** Excerpted records **
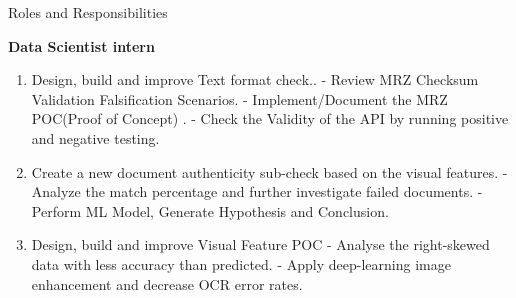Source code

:\documentclass[aspectratio=169,xcolor=dvipsnames]{beamer}
\begin{document}

\begin{frame}{Roles and Responsibilities }
    \tableofcontents

    \textbf{Data Scientist intern}
    \begin{enumerate}
        \item Design, build and improve Text format check..\break 
            - Review MRZ Checksum Validation Falsification Scenarios.\break 
            - Implement/Document the MRZ POC(Proof of Concept)  .\break
            - Check the Validity of the API by running positive and negative testing. \break
            
         \item  Create a new document authenticity sub-check based on the visual features.\break 
            - Analyze the match percentage and further investigate failed documents.\break 
            - Perform ML Model, Generate Hypothesis and Conclusion.\break
            
        \item Design, build and improve Visual Feature POC\break 
            - Analyse the right-skewed data with less accuracy than predicted.\break 
            - Apply deep-learning image enhancement and decrease OCR error rates.\break
        \end{enumerate}
\end{frame}



\end{document}
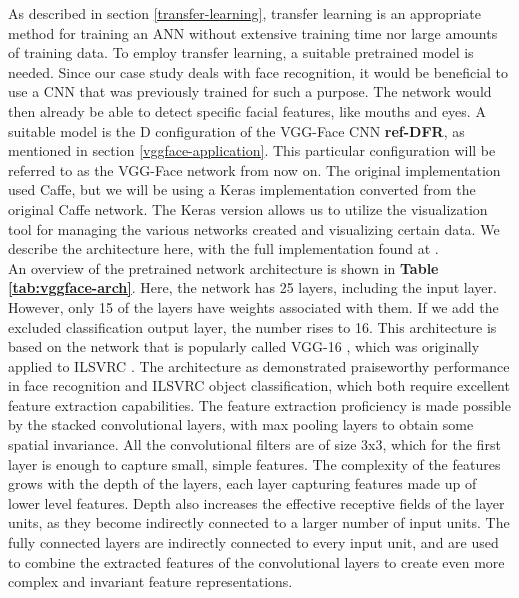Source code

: As described in section \ref{transfer-learning}, transfer learning is an appropriate method for training an ANN without extensive training time nor large amounts of training data. To employ transfer learning, a suitable pretrained model is needed. Since our case study deals with face recognition, it would be beneficial to use a CNN that was previously trained for such a purpose. The network would then already be able to detect specific facial features, like mouths and eyes. A suitable model is the D configuration of the VGG-Face CNN \textbf{ref-DFR}, as mentioned in section \ref{vggface-application}. This particular configuration will be referred to as the VGG-Face network from now on. The original implementation used Caffe, but we will be using a Keras implementation converted from the original Caffe network. The Keras version allows us to utilize the visualization tool for managing the various networks created and visualizing certain data. We describe the architecture here, with the full implementation found at \cite{vggface-github}. \\

\noindent An overview of the pretrained network architecture is shown in \textbf{Table \ref{tab:vggface-arch}}. Here, the network has 25 layers, including the input layer. However, only 15 of the layers have weights associated with them. If we add the excluded classification output layer, the number rises to 16. This architecture is based on the network that is popularly called VGG-16 \cite{vgg}, which was originally applied to ILSVRC \cite{imagenet}. The architecture as demonstrated praiseworthy performance in face recognition and ILSVRC object classification, which both require excellent feature extraction capabilities. The feature extraction proficiency is made possible by the stacked convolutional layers, with max pooling layers to obtain some spatial invariance. All the convolutional filters are of size 3x3, which for the first layer is enough to capture small, simple features. The complexity of the features grows with the depth of the layers, each layer capturing features made up of lower level features. Depth also increases the effective receptive fields of the layer units, as they become indirectly connected to a larger number of input units. The fully connected layers are indirectly connected to every input unit, and are used to combine the extracted features of the convolutional layers to create even more complex and invariant feature representations. \\


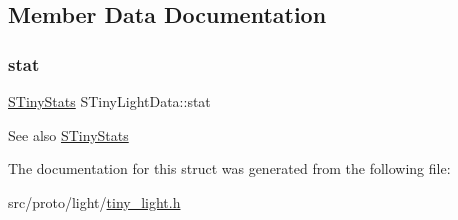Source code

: \subsection{Member Data Documentation}
\mbox{\label{structSTinyLightData_a623323a7a84807b5ce14a7cb56ec07f0}} 
\subsubsection{\texorpdfstring{stat}{stat}}
{\footnotesize\ttfamily \hyperlink{structSTinyStats}{S\+Tiny\+Stats} S\+Tiny\+Light\+Data\+::stat}

\begin{DoxySeeAlso}{See also}
\hyperlink{structSTinyStats}{S\+Tiny\+Stats} 
\end{DoxySeeAlso}


The documentation for this struct was generated from the following file\+:\begin{DoxyCompactItemize}
\item 
src/proto/light/\hyperlink{tiny__light_8h}{tiny\+\_\+light.\+h}\end{DoxyCompactItemize}
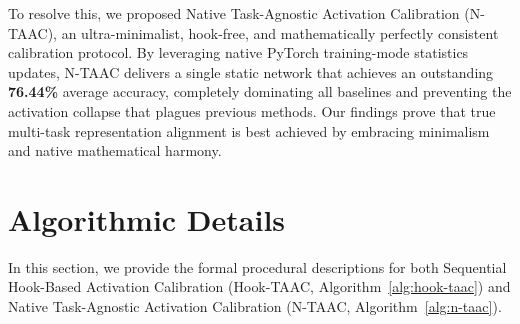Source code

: \documentclass{article}
\theoremstyle{plain}
\theoremstyle{definition}
\theoremstyle{remark}
\begin{document}
To resolve this, we proposed Native Task-Agnostic Activation Calibration (N-TAAC), an ultra-minimalist, hook-free, and mathematically perfectly consistent calibration protocol. By leveraging native PyTorch training-mode statistics updates, N-TAAC delivers a single static network that achieves an outstanding \textbf{76.44\%} average accuracy, completely dominating all baselines and preventing the activation collapse that plagues previous methods. Our findings prove that true multi-task representation alignment is best achieved by embracing minimalism and native mathematical harmony.




\newpage
\appendix
\onecolumn

\section{Algorithmic Details}
\label{appendix-algorithms}

In this section, we provide the formal procedural descriptions for both Sequential Hook-Based Activation Calibration (Hook-TAAC, Algorithm~\ref{alg:hook-taac}) and Native Task-Agnostic Activation Calibration (N-TAAC, Algorithm~\ref{alg:n-taac}). 
\end{document}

** What is needed **
Would you mind repeating the records above exactly, without the pictures?

** Written answer **
Source code

:\documentclass[aspectratio=169,xcolor=dvipsnames]{beamer}
\begin{document}

\begin{frame}{Roles and Responsibilities }
    \tableofcontents

    \textbf{Data Scientist intern}
    \begin{enumerate}
        \item Design, build and improve Text format check..\break 
            - Review MRZ Checksum Validation Falsification Scenarios.\break 
            - Implement/Document the MRZ POC(Proof of Concept)  .\break
            - Check the Validity of the API by running positive and negative testing. \break
            
         \item  Create a new document authenticity sub-check based on the visual features.\break 
            - Analyze the match percentage and further investigate failed documents.\break 
            - Perform ML Model, Generate Hypothesis and Conclusion.\break
            
        \item Design, build and improve Visual Feature POC\break 
            - Analyse the right-skewed data with less accuracy than predicted.\break 
            - Apply deep-learning image enhancement and decrease OCR error rates.\break
        \end{enumerate}
\end{frame}



\end{document}
Source code

: As described in section \ref{transfer-learning}, transfer learning is an appropriate method for training an ANN without extensive training time nor large amounts of training data. To employ transfer learning, a suitable pretrained model is needed. Since our case study deals with face recognition, it would be beneficial to use a CNN that was previously trained for such a purpose. The network would then already be able to detect specific facial features, like mouths and eyes. A suitable model is the D configuration of the VGG-Face CNN \textbf{ref-DFR}, as mentioned in section \ref{vggface-application}. This particular configuration will be referred to as the VGG-Face network from now on. The original implementation used Caffe, but we will be using a Keras implementation converted from the original Caffe network. The Keras version allows us to utilize the visualization tool for managing the various networks created and visualizing certain data. We describe the architecture here, with the full implementation found at \cite{vggface-github}. \\

\noindent An overview of the pretrained network architecture is shown in \textbf{Table \ref{tab:vggface-arch}}. Here, the network has 25 layers, including the input layer. However, only 15 of the layers have weights associated with them. If we add the excluded classification output layer, the number rises to 16. This architecture is based on the network that is popularly called VGG-16 \cite{vgg}, which was originally applied to ILSVRC \cite{imagenet}. The architecture as demonstrated praiseworthy performance in face recognition and ILSVRC object classification, which both require excellent feature extraction capabilities. The feature extraction proficiency is made possible by the stacked convolutional layers, with max pooling layers to obtain some spatial invariance. All the convolutional filters are of size 3x3, which for the first layer is enough to capture small, simple features. The complexity of the features grows with the depth of the layers, each layer capturing features made up of lower level features. Depth also increases the effective receptive fields of the layer units, as they become indirectly connected to a larger number of input units. The fully connected layers are indirectly connected to every input unit, and are used to combine the extracted features of the convolutional layers to create even more complex and invariant feature representations. \\


Source code

: \subsection{Member Data Documentation}
\mbox{\label{structSTinyLightData_a623323a7a84807b5ce14a7cb56ec07f0}} 
\subsubsection{\texorpdfstring{stat}{stat}}
{\footnotesize\ttfamily \hyperlink{structSTinyStats}{S\+Tiny\+Stats} S\+Tiny\+Light\+Data\+::stat}

\begin{DoxySeeAlso}{See also}
\hyperlink{structSTinyStats}{S\+Tiny\+Stats} 
\end{DoxySeeAlso}


The documentation for this struct was generated from the following file\+:\begin{DoxyCompactItemize}
\item 
src/proto/light/\hyperlink{tiny__light_8h}{tiny\+\_\+light.\+h}\end{DoxyCompactItemize}
Source code

: \documentclass{article}
\theoremstyle{plain}
\theoremstyle{definition}
\theoremstyle{remark}
\begin{document}
To resolve this, we proposed Native Task-Agnostic Activation Calibration (N-TAAC), an ultra-minimalist, hook-free, and mathematically perfectly consistent calibration protocol. By leveraging native PyTorch training-mode statistics updates, N-TAAC delivers a single static network that achieves an outstanding \textbf{76.44\%} average accuracy, completely dominating all baselines and preventing the activation collapse that plagues previous methods. Our findings prove that true multi-task representation alignment is best achieved by embracing minimalism and native mathematical harmony.




\newpage
\appendix
\onecolumn

\section{Algorithmic Details}
\label{appendix-algorithms}

In this section, we provide the formal procedural descriptions for both Sequential Hook-Based Activation Calibration (Hook-TAAC, Algorithm~\ref{alg:hook-taac}) and Native Task-Agnostic Activation Calibration (N-TAAC, Algorithm~\ref{alg:n-taac}). 
\end{document}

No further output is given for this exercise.